Description
Between 1820 and 1990, the share of world source of revenue going to today’s wealthy nations soared from twenty percent to almost seventy. Since then, that share has plummeted to where it was once in 1900. As Richard Stanley Baldwin explains, this reversal of fortune reflects a new age of globalization that may be drastically different from the old.
In the 1800s, globalization leaped forward when steam power and international peace lowered the costs of moving goods across borders. This triggered a self-fueling cycle of industrial agglomeration and growth that propelled today’s rich nations to dominance. That was once the Great Divergence. The new globalization is driven by information technology, which has radically reduced the price of moving ideas across borders.
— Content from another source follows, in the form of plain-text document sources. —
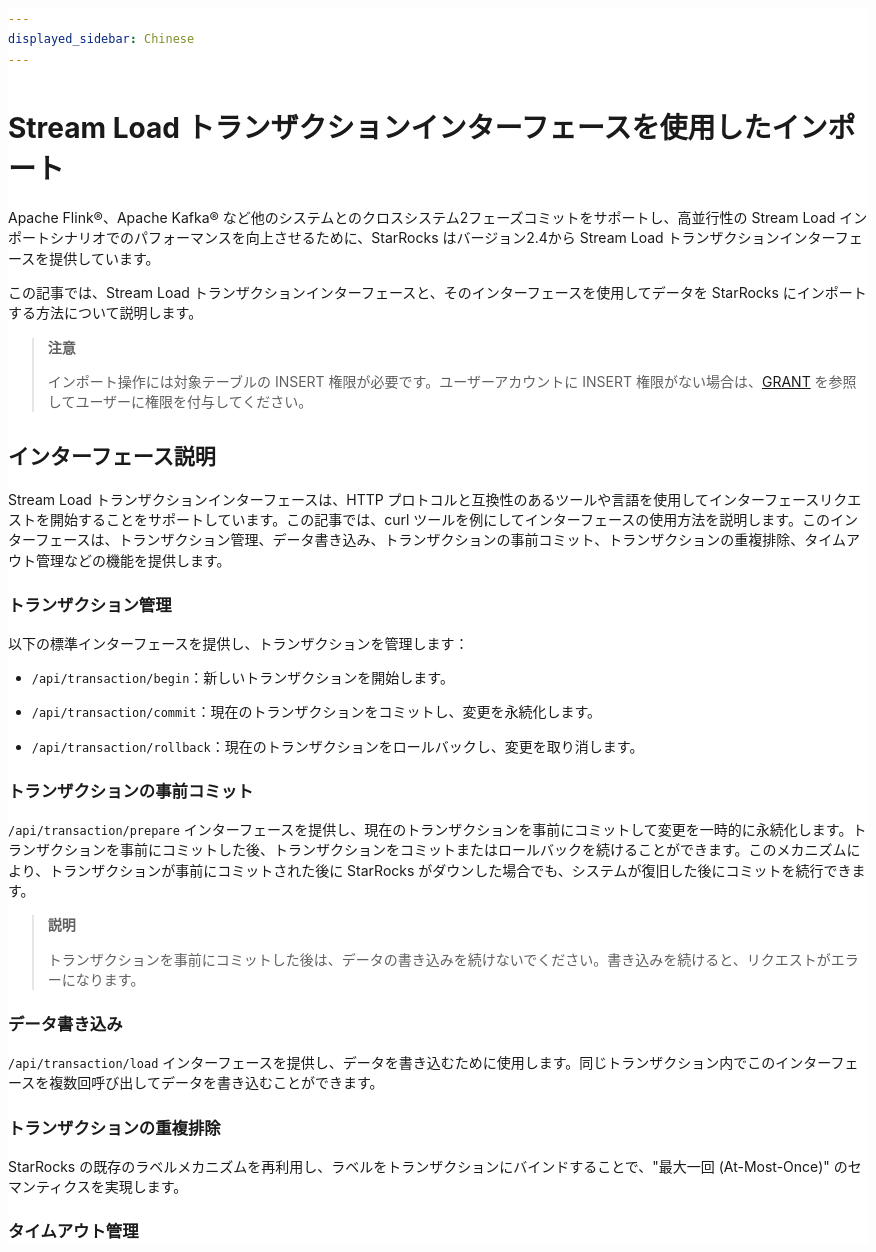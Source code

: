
 ```yaml
---
displayed_sidebar: Chinese
---
```


# Stream Load トランザクションインターフェースを使用したインポート

Apache Flink®、Apache Kafka® など他のシステムとのクロスシステム2フェーズコミットをサポートし、高並行性の Stream Load インポートシナリオでのパフォーマンスを向上させるために、StarRocks はバージョン2.4から Stream Load トランザクションインターフェースを提供しています。

この記事では、Stream Load トランザクションインターフェースと、そのインターフェースを使用してデータを StarRocks にインポートする方法について説明します。

> **注意**
>
> インポート操作には対象テーブルの INSERT 権限が必要です。ユーザーアカウントに INSERT 権限がない場合は、[GRANT](../sql-reference/sql-statements/account-management/GRANT.md) を参照してユーザーに権限を付与してください。

## インターフェース説明

Stream Load トランザクションインターフェースは、HTTP プロトコルと互換性のあるツールや言語を使用してインターフェースリクエストを開始することをサポートしています。この記事では、curl ツールを例にしてインターフェースの使用方法を説明します。このインターフェースは、トランザクション管理、データ書き込み、トランザクションの事前コミット、トランザクションの重複排除、タイムアウト管理などの機能を提供します。

### トランザクション管理

以下の標準インターフェースを提供し、トランザクションを管理します：

- `/api/transaction/begin`：新しいトランザクションを開始します。

- `/api/transaction/commit`：現在のトランザクションをコミットし、変更を永続化します。

- `/api/transaction/rollback`：現在のトランザクションをロールバックし、変更を取り消します。

### トランザクションの事前コミット

`/api/transaction/prepare` インターフェースを提供し、現在のトランザクションを事前にコミットして変更を一時的に永続化します。トランザクションを事前にコミットした後、トランザクションをコミットまたはロールバックを続けることができます。このメカニズムにより、トランザクションが事前にコミットされた後に StarRocks がダウンした場合でも、システムが復旧した後にコミットを続行できます。

> **説明**
>
> トランザクションを事前にコミットした後は、データの書き込みを続けないでください。書き込みを続けると、リクエストがエラーになります。

### データ書き込み

`/api/transaction/load` インターフェースを提供し、データを書き込むために使用します。同じトランザクション内でこのインターフェースを複数回呼び出してデータを書き込むことができます。

### トランザクションの重複排除

StarRocks の既存のラベルメカニズムを再利用し、ラベルをトランザクションにバインドすることで、"最大一回 (At-Most-Once)" のセマンティクスを実現します。

### タイムアウト管理
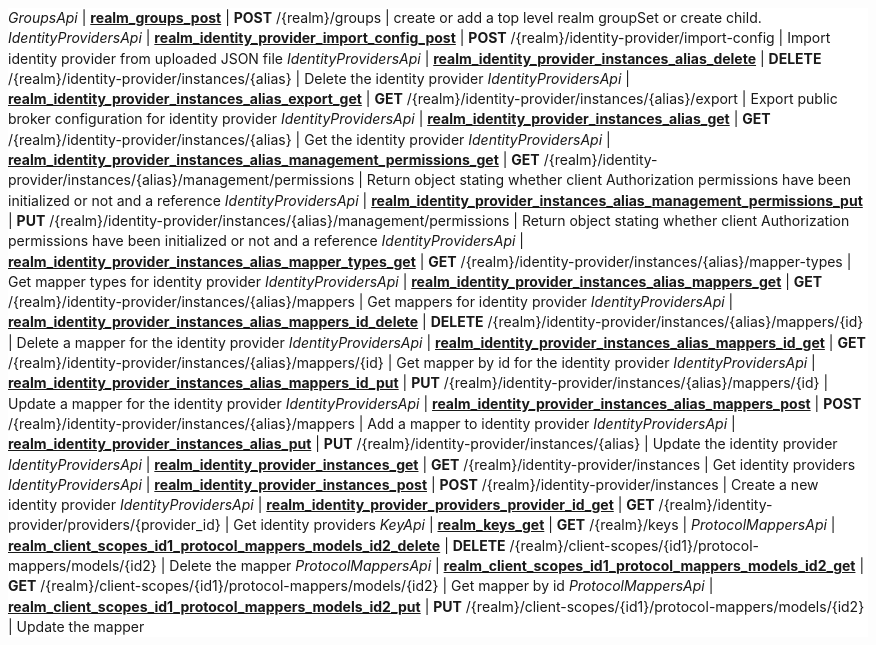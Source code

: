 *GroupsApi* | [**realm_groups_post**](docs/GroupsApi.md#realm_groups_post) | **POST** /{realm}/groups | create or add a top level realm groupSet or create child.
*IdentityProvidersApi* | [**realm_identity_provider_import_config_post**](docs/IdentityProvidersApi.md#realm_identity_provider_import_config_post) | **POST** /{realm}/identity-provider/import-config | Import identity provider from uploaded JSON file
*IdentityProvidersApi* | [**realm_identity_provider_instances_alias_delete**](docs/IdentityProvidersApi.md#realm_identity_provider_instances_alias_delete) | **DELETE** /{realm}/identity-provider/instances/{alias} | Delete the identity provider
*IdentityProvidersApi* | [**realm_identity_provider_instances_alias_export_get**](docs/IdentityProvidersApi.md#realm_identity_provider_instances_alias_export_get) | **GET** /{realm}/identity-provider/instances/{alias}/export | Export public broker configuration for identity provider
*IdentityProvidersApi* | [**realm_identity_provider_instances_alias_get**](docs/IdentityProvidersApi.md#realm_identity_provider_instances_alias_get) | **GET** /{realm}/identity-provider/instances/{alias} | Get the identity provider
*IdentityProvidersApi* | [**realm_identity_provider_instances_alias_management_permissions_get**](docs/IdentityProvidersApi.md#realm_identity_provider_instances_alias_management_permissions_get) | **GET** /{realm}/identity-provider/instances/{alias}/management/permissions | Return object stating whether client Authorization permissions have been initialized or not and a reference
*IdentityProvidersApi* | [**realm_identity_provider_instances_alias_management_permissions_put**](docs/IdentityProvidersApi.md#realm_identity_provider_instances_alias_management_permissions_put) | **PUT** /{realm}/identity-provider/instances/{alias}/management/permissions | Return object stating whether client Authorization permissions have been initialized or not and a reference
*IdentityProvidersApi* | [**realm_identity_provider_instances_alias_mapper_types_get**](docs/IdentityProvidersApi.md#realm_identity_provider_instances_alias_mapper_types_get) | **GET** /{realm}/identity-provider/instances/{alias}/mapper-types | Get mapper types for identity provider
*IdentityProvidersApi* | [**realm_identity_provider_instances_alias_mappers_get**](docs/IdentityProvidersApi.md#realm_identity_provider_instances_alias_mappers_get) | **GET** /{realm}/identity-provider/instances/{alias}/mappers | Get mappers for identity provider
*IdentityProvidersApi* | [**realm_identity_provider_instances_alias_mappers_id_delete**](docs/IdentityProvidersApi.md#realm_identity_provider_instances_alias_mappers_id_delete) | **DELETE** /{realm}/identity-provider/instances/{alias}/mappers/{id} | Delete a mapper for the identity provider
*IdentityProvidersApi* | [**realm_identity_provider_instances_alias_mappers_id_get**](docs/IdentityProvidersApi.md#realm_identity_provider_instances_alias_mappers_id_get) | **GET** /{realm}/identity-provider/instances/{alias}/mappers/{id} | Get mapper by id for the identity provider
*IdentityProvidersApi* | [**realm_identity_provider_instances_alias_mappers_id_put**](docs/IdentityProvidersApi.md#realm_identity_provider_instances_alias_mappers_id_put) | **PUT** /{realm}/identity-provider/instances/{alias}/mappers/{id} | Update a mapper for the identity provider
*IdentityProvidersApi* | [**realm_identity_provider_instances_alias_mappers_post**](docs/IdentityProvidersApi.md#realm_identity_provider_instances_alias_mappers_post) | **POST** /{realm}/identity-provider/instances/{alias}/mappers | Add a mapper to identity provider
*IdentityProvidersApi* | [**realm_identity_provider_instances_alias_put**](docs/IdentityProvidersApi.md#realm_identity_provider_instances_alias_put) | **PUT** /{realm}/identity-provider/instances/{alias} | Update the identity provider
*IdentityProvidersApi* | [**realm_identity_provider_instances_get**](docs/IdentityProvidersApi.md#realm_identity_provider_instances_get) | **GET** /{realm}/identity-provider/instances | Get identity providers
*IdentityProvidersApi* | [**realm_identity_provider_instances_post**](docs/IdentityProvidersApi.md#realm_identity_provider_instances_post) | **POST** /{realm}/identity-provider/instances | Create a new identity provider
*IdentityProvidersApi* | [**realm_identity_provider_providers_provider_id_get**](docs/IdentityProvidersApi.md#realm_identity_provider_providers_provider_id_get) | **GET** /{realm}/identity-provider/providers/{provider_id} | Get identity providers
*KeyApi* | [**realm_keys_get**](docs/KeyApi.md#realm_keys_get) | **GET** /{realm}/keys | 
*ProtocolMappersApi* | [**realm_client_scopes_id1_protocol_mappers_models_id2_delete**](docs/ProtocolMappersApi.md#realm_client_scopes_id1_protocol_mappers_models_id2_delete) | **DELETE** /{realm}/client-scopes/{id1}/protocol-mappers/models/{id2} | Delete the mapper
*ProtocolMappersApi* | [**realm_client_scopes_id1_protocol_mappers_models_id2_get**](docs/ProtocolMappersApi.md#realm_client_scopes_id1_protocol_mappers_models_id2_get) | **GET** /{realm}/client-scopes/{id1}/protocol-mappers/models/{id2} | Get mapper by id
*ProtocolMappersApi* | [**realm_client_scopes_id1_protocol_mappers_models_id2_put**](docs/ProtocolMappersApi.md#realm_client_scopes_id1_protocol_mappers_models_id2_put) | **PUT** /{realm}/client-scopes/{id1}/protocol-mappers/models/{id2} | Update the mapper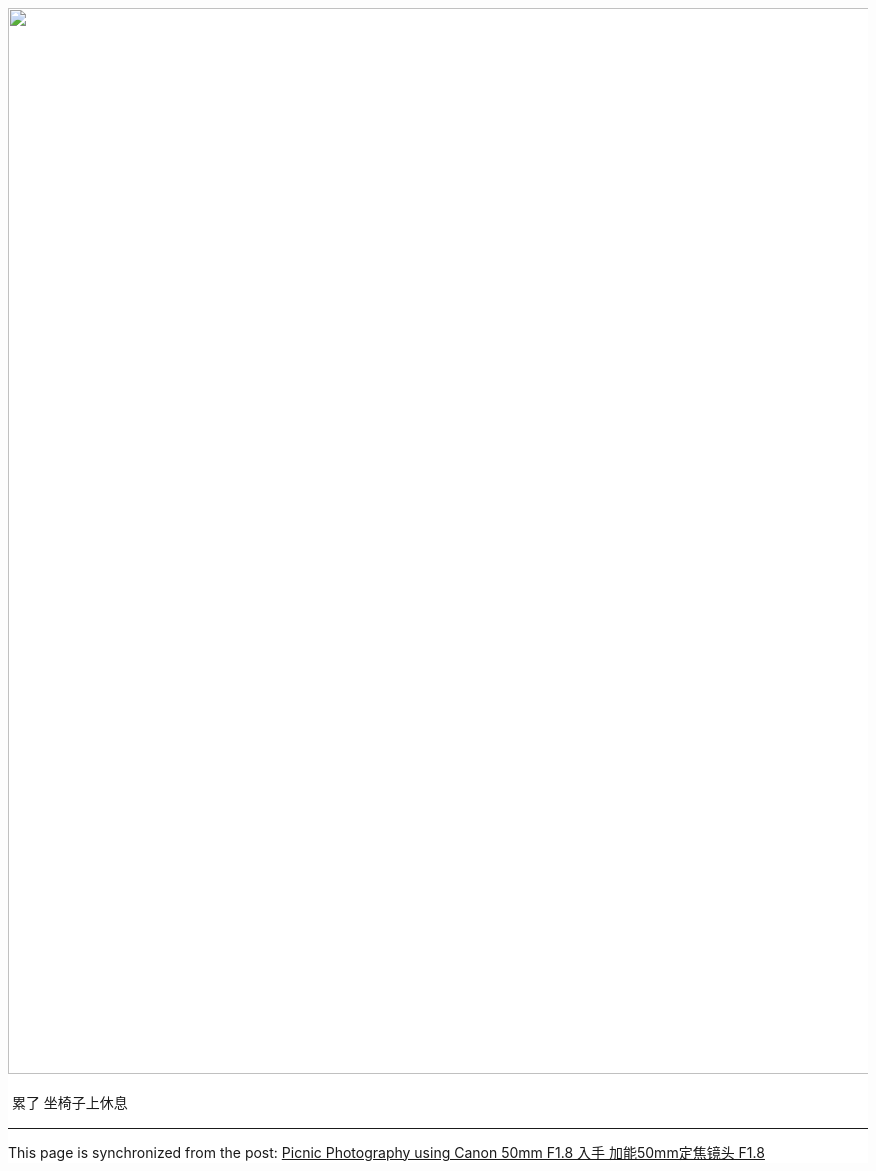 <p><img src="https://justyy.com/wp-content/uploads/2016/05/IMG_9552.jpg" width="1600" height="1066"/></p>
<p>&nbsp;累了 坐椅子上休息&nbsp;</p>
</html>

- - -

This page is synchronized from the post: [Picnic Photography using Canon 50mm F1.8 入手 加能50mm定焦镜头 F1.8](https://steemit.com/@justyy/50mm-f1-8)
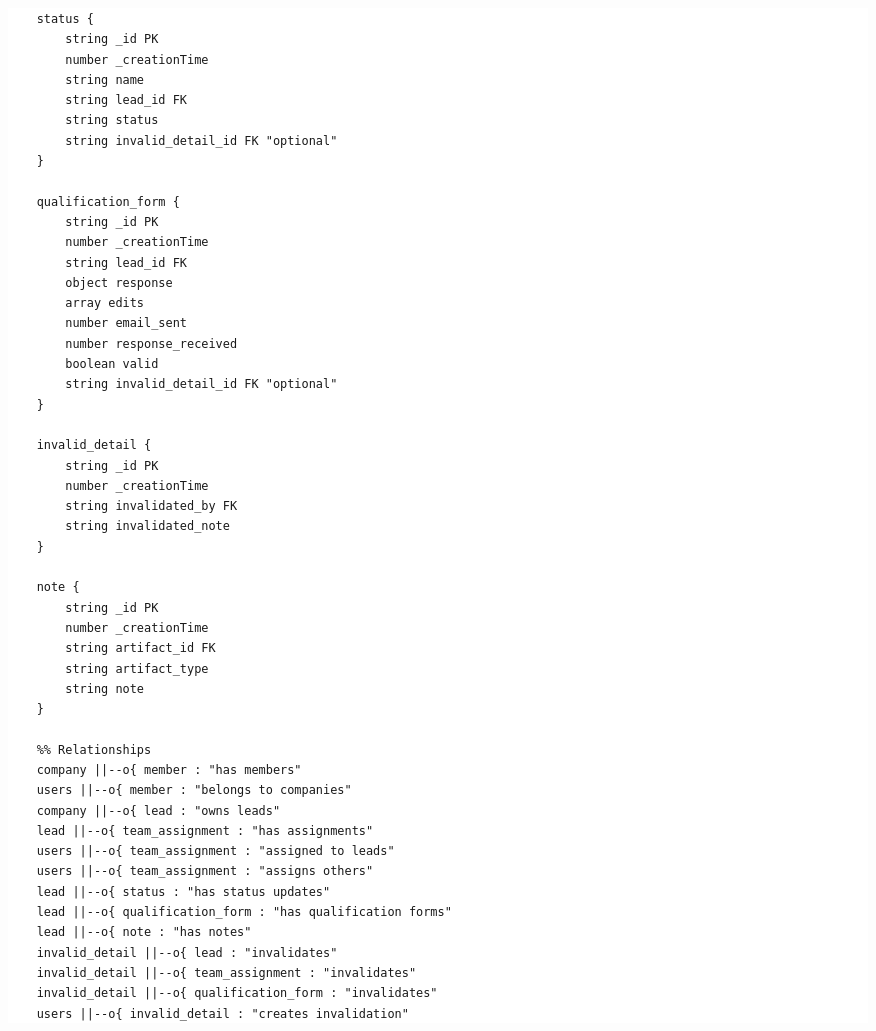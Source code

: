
 ```mermaid
    status {
        string _id PK
        number _creationTime
        string name
        string lead_id FK
        string status
        string invalid_detail_id FK "optional"
    }

    qualification_form {
        string _id PK
        number _creationTime
        string lead_id FK
        object response
        array edits
        number email_sent
        number response_received
        boolean valid
        string invalid_detail_id FK "optional"
    }

    invalid_detail {
        string _id PK
        number _creationTime
        string invalidated_by FK
        string invalidated_note
    }

    note {
        string _id PK
        number _creationTime
        string artifact_id FK
        string artifact_type
        string note
    }

    %% Relationships
    company ||--o{ member : "has members"
    users ||--o{ member : "belongs to companies"
    company ||--o{ lead : "owns leads"
    lead ||--o{ team_assignment : "has assignments"
    users ||--o{ team_assignment : "assigned to leads"
    users ||--o{ team_assignment : "assigns others"
    lead ||--o{ status : "has status updates"
    lead ||--o{ qualification_form : "has qualification forms"
    lead ||--o{ note : "has notes"
    invalid_detail ||--o{ lead : "invalidates"
    invalid_detail ||--o{ team_assignment : "invalidates"
    invalid_detail ||--o{ qualification_form : "invalidates"
    users ||--o{ invalid_detail : "creates invalidation"
```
This has made it practical for multinational firms to move labor-intensive work to developing nations. But to keep the whole manufacturing process in sync, the firms also shipped their marketing, managerial, and technical know-how in another country along side the offshored jobs. The new possibility of combining high tech with low wages propelled the rapid industrialization of a handful of developing nations, the simultaneous deindustrialization of developed nations, and a commodity supercycle that may be only now really fizzling out. The result is today’s Great Convergence.
Because globalization is now driven by fast-paced technological change and the fragmentation of production, its have an effect on is more sudden, more selective, more unpredictable, and more uncontrollable. As The Great Convergence shows, the new globalization presents rich and developing nations alike with unprecedented policy challenges in their efforts to handle reliable growth and social cohesion.